> **WHAT IS EXPECTED**
One number is the whole answer: the tally of lines in the records below that contain "other".

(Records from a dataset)
-*-

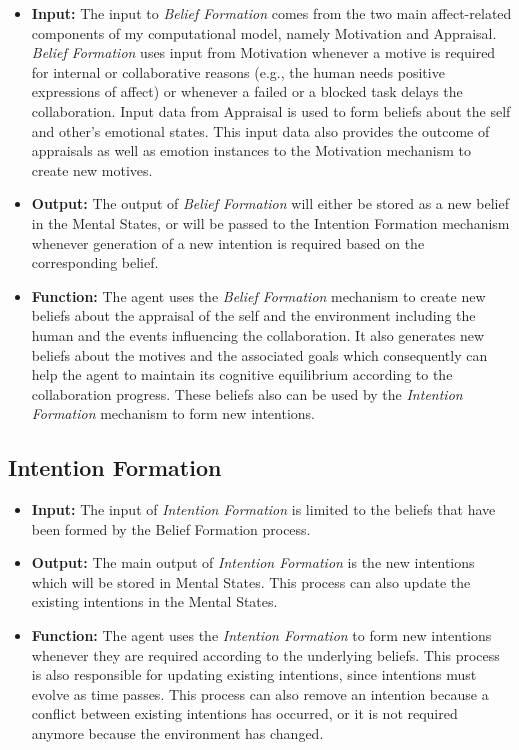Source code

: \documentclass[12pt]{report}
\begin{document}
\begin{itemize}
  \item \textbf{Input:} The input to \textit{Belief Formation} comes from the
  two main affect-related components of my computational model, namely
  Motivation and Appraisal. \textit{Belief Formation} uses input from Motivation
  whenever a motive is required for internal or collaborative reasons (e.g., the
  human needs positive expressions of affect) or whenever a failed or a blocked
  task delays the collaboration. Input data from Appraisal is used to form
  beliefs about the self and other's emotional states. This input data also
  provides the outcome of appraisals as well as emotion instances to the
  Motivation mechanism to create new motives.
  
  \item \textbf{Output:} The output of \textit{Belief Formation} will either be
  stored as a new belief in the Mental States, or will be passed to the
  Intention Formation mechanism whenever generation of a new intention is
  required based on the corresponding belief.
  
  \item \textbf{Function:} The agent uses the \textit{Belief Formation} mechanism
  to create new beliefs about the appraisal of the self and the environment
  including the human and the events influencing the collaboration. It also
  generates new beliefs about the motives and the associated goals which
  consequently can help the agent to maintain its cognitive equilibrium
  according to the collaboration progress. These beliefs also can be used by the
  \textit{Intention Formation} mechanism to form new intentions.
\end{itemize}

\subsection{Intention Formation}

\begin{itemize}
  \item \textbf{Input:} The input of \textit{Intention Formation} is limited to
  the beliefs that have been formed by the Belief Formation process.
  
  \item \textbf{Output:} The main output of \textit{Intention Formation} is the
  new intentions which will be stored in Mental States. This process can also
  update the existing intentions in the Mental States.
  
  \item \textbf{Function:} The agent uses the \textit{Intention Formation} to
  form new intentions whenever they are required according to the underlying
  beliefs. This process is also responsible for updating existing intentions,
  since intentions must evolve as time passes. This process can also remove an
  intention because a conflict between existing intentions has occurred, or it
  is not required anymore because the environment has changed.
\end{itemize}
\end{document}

-*-

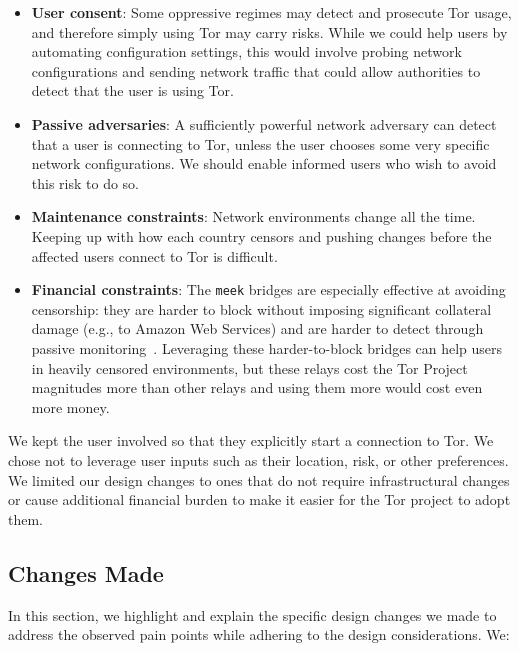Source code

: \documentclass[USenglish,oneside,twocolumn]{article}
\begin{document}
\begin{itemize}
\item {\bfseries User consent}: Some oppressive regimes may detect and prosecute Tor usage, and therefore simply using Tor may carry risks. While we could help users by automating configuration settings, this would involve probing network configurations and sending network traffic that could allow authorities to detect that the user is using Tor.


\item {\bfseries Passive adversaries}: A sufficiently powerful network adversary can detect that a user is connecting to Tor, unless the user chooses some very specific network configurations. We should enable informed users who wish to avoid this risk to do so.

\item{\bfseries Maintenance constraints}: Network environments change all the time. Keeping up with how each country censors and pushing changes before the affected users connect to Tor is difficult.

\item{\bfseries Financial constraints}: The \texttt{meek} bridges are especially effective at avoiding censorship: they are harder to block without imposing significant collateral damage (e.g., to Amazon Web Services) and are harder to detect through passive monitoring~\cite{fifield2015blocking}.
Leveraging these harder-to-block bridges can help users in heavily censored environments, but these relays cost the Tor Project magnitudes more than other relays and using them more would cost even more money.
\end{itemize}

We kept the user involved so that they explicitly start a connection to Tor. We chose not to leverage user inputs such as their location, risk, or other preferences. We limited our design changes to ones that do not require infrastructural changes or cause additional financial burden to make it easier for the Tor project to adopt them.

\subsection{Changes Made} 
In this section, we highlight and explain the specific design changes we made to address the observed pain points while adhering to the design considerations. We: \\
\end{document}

-*-

> **EXPECTED OUTPUT**
3